# [What the exercise asks]
Look through the records below and collect all lines that hold the string "Follow".

# [Data to use]

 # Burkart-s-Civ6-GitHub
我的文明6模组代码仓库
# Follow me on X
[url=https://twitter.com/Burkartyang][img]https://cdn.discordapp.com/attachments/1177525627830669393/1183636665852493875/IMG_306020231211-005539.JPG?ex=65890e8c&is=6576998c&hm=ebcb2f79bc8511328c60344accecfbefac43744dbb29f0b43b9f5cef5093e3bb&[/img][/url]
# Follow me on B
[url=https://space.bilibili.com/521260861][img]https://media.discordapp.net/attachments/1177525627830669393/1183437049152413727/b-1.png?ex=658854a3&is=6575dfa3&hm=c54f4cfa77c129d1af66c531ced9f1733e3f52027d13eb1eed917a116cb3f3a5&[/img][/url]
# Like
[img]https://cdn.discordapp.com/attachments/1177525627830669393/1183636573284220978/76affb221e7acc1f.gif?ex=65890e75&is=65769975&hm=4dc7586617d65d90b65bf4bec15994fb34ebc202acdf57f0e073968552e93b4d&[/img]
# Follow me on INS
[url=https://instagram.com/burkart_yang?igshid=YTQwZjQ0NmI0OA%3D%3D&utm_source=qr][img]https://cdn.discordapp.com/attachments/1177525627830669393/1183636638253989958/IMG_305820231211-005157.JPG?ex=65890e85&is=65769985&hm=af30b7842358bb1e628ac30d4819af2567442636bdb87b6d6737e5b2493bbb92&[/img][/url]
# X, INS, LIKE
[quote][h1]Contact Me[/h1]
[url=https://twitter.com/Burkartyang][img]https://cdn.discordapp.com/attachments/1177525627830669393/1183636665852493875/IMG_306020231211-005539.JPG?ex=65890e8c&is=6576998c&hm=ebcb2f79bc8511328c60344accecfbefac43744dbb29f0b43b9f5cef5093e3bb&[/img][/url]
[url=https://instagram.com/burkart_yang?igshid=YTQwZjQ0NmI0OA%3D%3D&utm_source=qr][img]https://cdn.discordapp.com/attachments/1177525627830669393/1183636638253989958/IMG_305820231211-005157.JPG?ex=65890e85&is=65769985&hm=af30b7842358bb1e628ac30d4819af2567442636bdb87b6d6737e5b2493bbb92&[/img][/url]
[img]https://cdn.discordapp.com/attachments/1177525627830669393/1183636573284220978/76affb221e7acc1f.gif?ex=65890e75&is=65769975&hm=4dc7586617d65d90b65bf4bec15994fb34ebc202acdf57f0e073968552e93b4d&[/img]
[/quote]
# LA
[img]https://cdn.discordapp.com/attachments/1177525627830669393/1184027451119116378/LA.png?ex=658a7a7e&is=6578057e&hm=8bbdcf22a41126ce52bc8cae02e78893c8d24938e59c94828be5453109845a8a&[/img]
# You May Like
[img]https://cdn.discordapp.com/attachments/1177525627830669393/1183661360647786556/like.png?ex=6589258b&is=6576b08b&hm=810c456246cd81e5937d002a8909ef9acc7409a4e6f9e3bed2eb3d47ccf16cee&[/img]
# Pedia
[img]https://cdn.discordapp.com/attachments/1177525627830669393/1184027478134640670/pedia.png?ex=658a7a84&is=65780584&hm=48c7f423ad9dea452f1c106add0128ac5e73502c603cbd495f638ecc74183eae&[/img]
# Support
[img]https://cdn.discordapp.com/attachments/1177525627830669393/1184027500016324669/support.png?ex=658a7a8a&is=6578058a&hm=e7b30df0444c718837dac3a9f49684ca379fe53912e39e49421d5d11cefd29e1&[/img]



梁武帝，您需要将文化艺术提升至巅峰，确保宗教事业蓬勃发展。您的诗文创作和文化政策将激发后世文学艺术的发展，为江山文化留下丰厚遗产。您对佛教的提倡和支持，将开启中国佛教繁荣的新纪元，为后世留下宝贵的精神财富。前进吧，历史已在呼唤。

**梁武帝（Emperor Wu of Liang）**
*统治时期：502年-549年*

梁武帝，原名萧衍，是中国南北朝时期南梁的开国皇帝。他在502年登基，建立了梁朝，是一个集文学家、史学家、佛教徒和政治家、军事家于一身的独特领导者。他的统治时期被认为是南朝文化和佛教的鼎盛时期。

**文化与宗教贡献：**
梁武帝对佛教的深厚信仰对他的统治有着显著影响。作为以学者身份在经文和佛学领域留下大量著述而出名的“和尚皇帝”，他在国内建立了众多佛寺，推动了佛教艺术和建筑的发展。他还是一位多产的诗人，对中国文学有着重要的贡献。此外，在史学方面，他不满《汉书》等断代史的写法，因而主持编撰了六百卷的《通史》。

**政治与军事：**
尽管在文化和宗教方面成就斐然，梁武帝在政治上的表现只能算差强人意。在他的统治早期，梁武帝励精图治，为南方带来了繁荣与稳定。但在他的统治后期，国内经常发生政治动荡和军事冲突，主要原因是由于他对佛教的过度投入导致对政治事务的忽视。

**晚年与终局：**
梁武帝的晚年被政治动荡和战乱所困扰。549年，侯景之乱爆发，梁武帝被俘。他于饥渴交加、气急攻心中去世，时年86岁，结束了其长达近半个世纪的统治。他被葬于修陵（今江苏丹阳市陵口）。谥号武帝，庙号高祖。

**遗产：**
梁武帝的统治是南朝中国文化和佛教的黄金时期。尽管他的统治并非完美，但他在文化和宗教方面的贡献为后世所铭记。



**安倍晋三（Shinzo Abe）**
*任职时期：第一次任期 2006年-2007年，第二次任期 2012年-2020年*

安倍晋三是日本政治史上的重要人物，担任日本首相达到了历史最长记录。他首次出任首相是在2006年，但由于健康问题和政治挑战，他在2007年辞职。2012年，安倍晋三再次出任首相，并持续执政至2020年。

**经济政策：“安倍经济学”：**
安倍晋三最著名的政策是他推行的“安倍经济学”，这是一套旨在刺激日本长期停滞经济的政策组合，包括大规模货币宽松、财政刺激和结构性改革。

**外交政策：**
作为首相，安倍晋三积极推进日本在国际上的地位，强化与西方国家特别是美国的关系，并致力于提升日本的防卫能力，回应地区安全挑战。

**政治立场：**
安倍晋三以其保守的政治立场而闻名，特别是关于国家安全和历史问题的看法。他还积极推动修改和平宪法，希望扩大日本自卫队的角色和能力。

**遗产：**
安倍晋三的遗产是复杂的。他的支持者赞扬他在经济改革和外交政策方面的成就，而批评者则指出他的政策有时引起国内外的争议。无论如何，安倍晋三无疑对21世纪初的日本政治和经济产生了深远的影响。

# [The completed task]
# Follow me on X
# Follow me on B
# Follow me on INS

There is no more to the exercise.